Required work:
The answer is one number: how many lines in the data below hold "exercise".

-------- Records supplied --------

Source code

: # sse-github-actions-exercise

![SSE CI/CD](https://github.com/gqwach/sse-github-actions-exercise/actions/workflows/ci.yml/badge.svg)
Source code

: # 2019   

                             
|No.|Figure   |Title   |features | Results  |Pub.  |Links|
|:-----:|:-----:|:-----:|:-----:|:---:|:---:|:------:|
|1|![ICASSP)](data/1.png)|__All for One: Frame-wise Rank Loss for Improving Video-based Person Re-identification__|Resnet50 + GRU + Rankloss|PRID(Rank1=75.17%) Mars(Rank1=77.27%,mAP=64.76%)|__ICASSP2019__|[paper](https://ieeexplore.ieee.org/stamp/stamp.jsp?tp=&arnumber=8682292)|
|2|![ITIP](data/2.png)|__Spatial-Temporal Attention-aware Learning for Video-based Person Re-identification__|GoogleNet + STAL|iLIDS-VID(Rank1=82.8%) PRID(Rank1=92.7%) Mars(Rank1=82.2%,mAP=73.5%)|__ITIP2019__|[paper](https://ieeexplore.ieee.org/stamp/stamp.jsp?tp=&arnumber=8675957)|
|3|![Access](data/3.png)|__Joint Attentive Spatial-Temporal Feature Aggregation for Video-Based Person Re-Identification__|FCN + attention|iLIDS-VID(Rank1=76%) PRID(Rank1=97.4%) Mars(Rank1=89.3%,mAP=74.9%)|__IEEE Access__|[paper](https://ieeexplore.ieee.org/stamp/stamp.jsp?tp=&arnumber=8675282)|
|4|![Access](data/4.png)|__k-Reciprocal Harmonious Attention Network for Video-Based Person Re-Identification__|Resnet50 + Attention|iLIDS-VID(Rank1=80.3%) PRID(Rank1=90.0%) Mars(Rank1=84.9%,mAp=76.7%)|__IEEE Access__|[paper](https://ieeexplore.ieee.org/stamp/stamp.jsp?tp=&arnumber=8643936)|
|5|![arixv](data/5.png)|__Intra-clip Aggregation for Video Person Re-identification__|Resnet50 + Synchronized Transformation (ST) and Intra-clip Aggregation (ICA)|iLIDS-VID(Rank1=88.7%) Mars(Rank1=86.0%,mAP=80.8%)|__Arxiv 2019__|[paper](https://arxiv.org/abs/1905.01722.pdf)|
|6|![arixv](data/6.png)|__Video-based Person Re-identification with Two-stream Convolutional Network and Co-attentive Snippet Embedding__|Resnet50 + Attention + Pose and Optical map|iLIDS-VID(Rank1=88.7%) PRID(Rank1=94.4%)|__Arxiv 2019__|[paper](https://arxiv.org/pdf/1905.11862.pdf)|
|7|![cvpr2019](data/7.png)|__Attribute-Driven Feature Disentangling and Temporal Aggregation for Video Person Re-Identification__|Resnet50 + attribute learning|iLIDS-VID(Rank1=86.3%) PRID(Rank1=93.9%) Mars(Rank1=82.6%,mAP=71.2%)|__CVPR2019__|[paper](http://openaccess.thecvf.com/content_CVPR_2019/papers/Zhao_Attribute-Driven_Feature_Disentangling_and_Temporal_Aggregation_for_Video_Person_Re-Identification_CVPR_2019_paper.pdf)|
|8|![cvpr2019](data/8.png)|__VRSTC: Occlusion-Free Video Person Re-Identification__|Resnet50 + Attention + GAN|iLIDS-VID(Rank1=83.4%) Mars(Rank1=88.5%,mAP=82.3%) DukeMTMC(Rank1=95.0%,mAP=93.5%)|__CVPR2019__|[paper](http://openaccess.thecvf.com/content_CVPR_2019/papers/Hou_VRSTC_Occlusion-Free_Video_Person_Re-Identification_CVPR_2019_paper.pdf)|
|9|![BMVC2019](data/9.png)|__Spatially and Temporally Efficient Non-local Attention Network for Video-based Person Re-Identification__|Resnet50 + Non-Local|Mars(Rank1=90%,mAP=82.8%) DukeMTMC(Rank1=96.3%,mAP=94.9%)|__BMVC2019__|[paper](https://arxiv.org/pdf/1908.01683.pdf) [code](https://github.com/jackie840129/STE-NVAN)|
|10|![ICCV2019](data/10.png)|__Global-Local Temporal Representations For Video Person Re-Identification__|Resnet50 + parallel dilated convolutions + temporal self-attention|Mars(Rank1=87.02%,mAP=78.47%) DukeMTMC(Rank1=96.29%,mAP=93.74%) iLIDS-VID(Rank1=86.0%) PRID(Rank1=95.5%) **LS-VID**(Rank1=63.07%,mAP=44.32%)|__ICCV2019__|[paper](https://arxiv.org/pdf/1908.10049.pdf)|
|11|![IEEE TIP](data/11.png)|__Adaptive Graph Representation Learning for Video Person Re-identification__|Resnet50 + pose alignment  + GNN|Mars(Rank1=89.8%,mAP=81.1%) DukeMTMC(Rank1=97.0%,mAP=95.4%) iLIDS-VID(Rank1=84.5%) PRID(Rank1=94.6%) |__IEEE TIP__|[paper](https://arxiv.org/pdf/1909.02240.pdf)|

--------

Solution to this task:
2